By default, these tolerances are set at the start of a simulation and remain constant throughout. This can be a problem if the solver runs into an area of the simulation where an accurate solution cannot be obtained at the current tolerances, as the solver will throw an error and crash. To avoid this, Kinetica implements an adaptive-tolerance solution method based around DifferentialEquations.jl's integrator interface. This method is enabled with the ODESimulationParams.adaptive_tols
parameter.
This method takes a pre-assembled integrator, and attempts to solve the underlying ODEProblem
at the initially requested tolerances. If this is not possible, abstol
and reltol
are decreased by a factor of 10, reducing numerical error at the cost of a more expensive simulation. The tolerances are decreased until one or both fall below the precision of the numeric type used within the simulation, at which point an error will be returned as the simulation cannot be solved. An error is also returned if more than five tolerance changes have been attempted, to avoid needlessly running expensive, impossible simulations.
If the solver tolerances need to be modified during adaptive tolerance solution and ODESimulationParams.update_tols=true
, the changes to the tolerances will be echoed back to the ODESimulationParams
object returned within the simulation's ODESolveOutput
, which can be useful if similar simulations need to be rerun with the same parameters, as the solver tolerances will stay at workable values.
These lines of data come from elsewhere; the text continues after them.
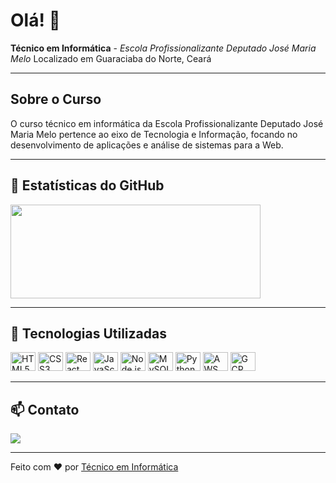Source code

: # Olá! 👋

<div align="left">
  <strong>Técnico em Informática</strong> - <em>Escola Profissionalizante Deputado José Maria Melo</em>  
  Localizado em Guaraciaba do Norte, Ceará
</div>

---

## Sobre o Curso

O curso técnico em informática da Escola Profissionalizante Deputado José Maria Melo pertence ao eixo de Tecnologia e Informação, focando no desenvolvimento de aplicações e análise de sistemas para a Web.

---

## 🌟 Estatísticas do GitHub

<div align="left">
  <img height="150rem" width="400rem" src="https://github-readme-stats.vercel.app/api?username=tiepdjmm&show_icons=true&theme=highcontrast"/>
<!--   <img height="150rem" width="600rem" src="https://github-readme-stats.vercel.app/api/top-langs/?username=tiepdjmm&theme=highcontrast&layout=compact"/> -->
</div>

---

## 🚀 Tecnologias Utilizadas

<div align="left">
    <img title="HTML5" alt="HTML5" height="30" width="40" src="https://cdn.jsdelivr.net/gh/devicons/devicon/icons/html5/html5-original.svg" />
    <img title="CSS3" alt="CSS3" height="30" width="40" src="https://cdn.jsdelivr.net/gh/devicons/devicon/icons/css3/css3-original.svg" />
    <img title="React" alt="React" height="30" width="40" src="https://cdn.jsdelivr.net/gh/devicons/devicon/icons/react/react-original.svg" />
    <img title="JavaScript" alt="JavaScript" height="30" width="40" src="https://cdn.jsdelivr.net/gh/devicons/devicon/icons/javascript/javascript-original.svg" />
    <img title="Node.js" alt="Node.js" height="30" width="40" src="https://cdn.jsdelivr.net/gh/devicons/devicon/icons/nodejs/nodejs-original.svg" />
    <img title="MySQL" alt="MySQL" height="30" width="40" src="https://cdn.jsdelivr.net/gh/devicons/devicon/icons/mysql/mysql-original.svg" />
    <img title="Python" alt="Python" height="30" width="40" src="https://cdn.jsdelivr.net/gh/devicons/devicon/icons/python/python-original.svg" />
    <img title="AWS" alt="AWS" height="30" width="40" src="https://cdn.jsdelivr.net/gh/devicons/devicon/icons/amazonwebservices/amazonwebservices-original-wordmark.svg" />
    <img title="GCP" alt="GCP" height="30" width="40" src="https://cdn.jsdelivr.net/gh/devicons/devicon/icons/googlecloud/googlecloud-original.svg" />
</div>

---

## 📫 Contato

<div align="left">
  <a href="https://www.instagram.com/infor_epdjmm/" target="_blank">
    <img src="https://img.shields.io/badge/Instagram-E4405F?style=for-the-badge&logo=instagram&logoColor=white" />
  </a>
</div>

---

Feito com ❤️ por [Técnico em Informática](https://github.com/tiepdjmm)
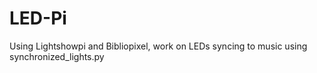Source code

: # LED-Pi
Using Lightshowpi and Bibliopixel, work on LEDs syncing to music using synchronized_lights.py
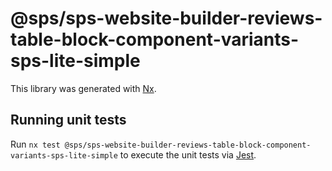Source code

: # @sps/sps-website-builder-reviews-table-block-component-variants-sps-lite-simple

This library was generated with [Nx](https://nx.dev).

## Running unit tests

Run `nx test @sps/sps-website-builder-reviews-table-block-component-variants-sps-lite-simple` to execute the unit tests via [Jest](https://jestjs.io).
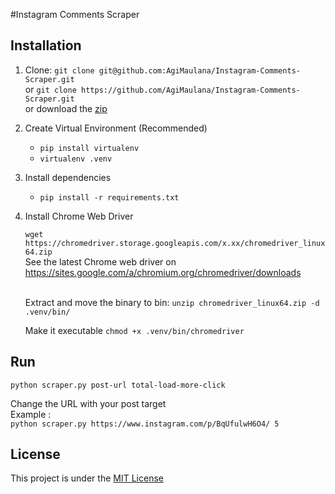 #Instagram Comments Scraper


## Installation
1. Clone:
    `git clone git@github.com:AgiMaulana/Instagram-Comments-Scraper.git`<br/>
    or `git clone https://github.com/AgiMaulana/Instagram-Comments-Scraper.git` <br/>
    or download the [zip](https://github.com/AgiMaulana/Instagram-Comments-Scraper/archive/master.zip)
2. Create Virtual Environment (Recommended)<br/> 
    - `pip install virtualenv`
    - `virtualenv .venv`  

3. Install dependencies
    - `pip install -r requirements.txt`

4. Install Chrome Web Driver

    `wget https://chromedriver.storage.googleapis.com/x.xx/chromedriver_linux64.zip` <br>
    See the latest Chrome web driver on https://sites.google.com/a/chromium.org/chromedriver/downloads <br /> <br />
    
    Extract and move the binary to bin: `unzip chromedriver_linux64.zip -d .venv/bin/`
    
    Make it executable `chmod +x .venv/bin/chromedriver`


## Run
`python scraper.py post-url total-load-more-click`

Change the URL with your post target <br />
Example : <br />
`python scraper.py https://www.instagram.com/p/BqUfulwH6O4/ 5`

## License
This project is under the [MIT License](https://github.com/AgiMaulana/instagram-comments-scraper/blob/master/LICENSE.md)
The behaviour enabled with ODESimulationParams.update_tols=true
is usually not desired when running simulations with chunkwise time. Decreased solver tolerances are often only required in localised areas of time within kinetic simulations where reactions are proceeding exceptionally quickly and there are very large changes in species concentrations. As such, decreased tolerances may only be necessary within a few simulation chunks, while the rest of the simulation can get by with a higher tolerance (and therefore a faster solve time within these chunks). By not updating the tolerances within ODESimulationParams
, each simulation chunk starts at the default tolerances and only reduces them if necessary.
Removing Low-Rate Reactions
When assembling a generated CRN into a system of ODEs to be integrated, some reactions can be purposefully left out if they have sufficiently low rates. This can be triggered with the ODESimulationParams.low_k_cutoff
parameter by giving it a value other than :none
. This calculates the maximum rate constant for every reaction, and reactions are then removed from the CRN if this maximum rate is below the cutoff. Setting the cutoff to :auto
predicts a safe value, where maximum rates below this value will never change any species concentrations. This is checked by making sure that if a given reaction were to run at its maximum rate over the entire duration of the requested simulation (ODESimulationParams.tspan[2]
, $t_{\text{global}}$) with maximum reactant concentrations set by ODESimulationParams.low_k_maxconc
($c^2_{\text{max}}$), any generated species concentration would still be less than the ODE solver's relative tolerance (ODESimulationParams.reltol
):
\[\text{remove reaction } i \text{ if } t_{\text{global}} \cdot c^2_{\text{max}}k_i^{\text{max}} < reltol\]
Maximum rates of reaction are calculated by enumeration over all permutations of maximum and minimum values of the conditions being calculated against. This should account for the vast majority of cases as rates are usually highest at extrema of experimental conditions.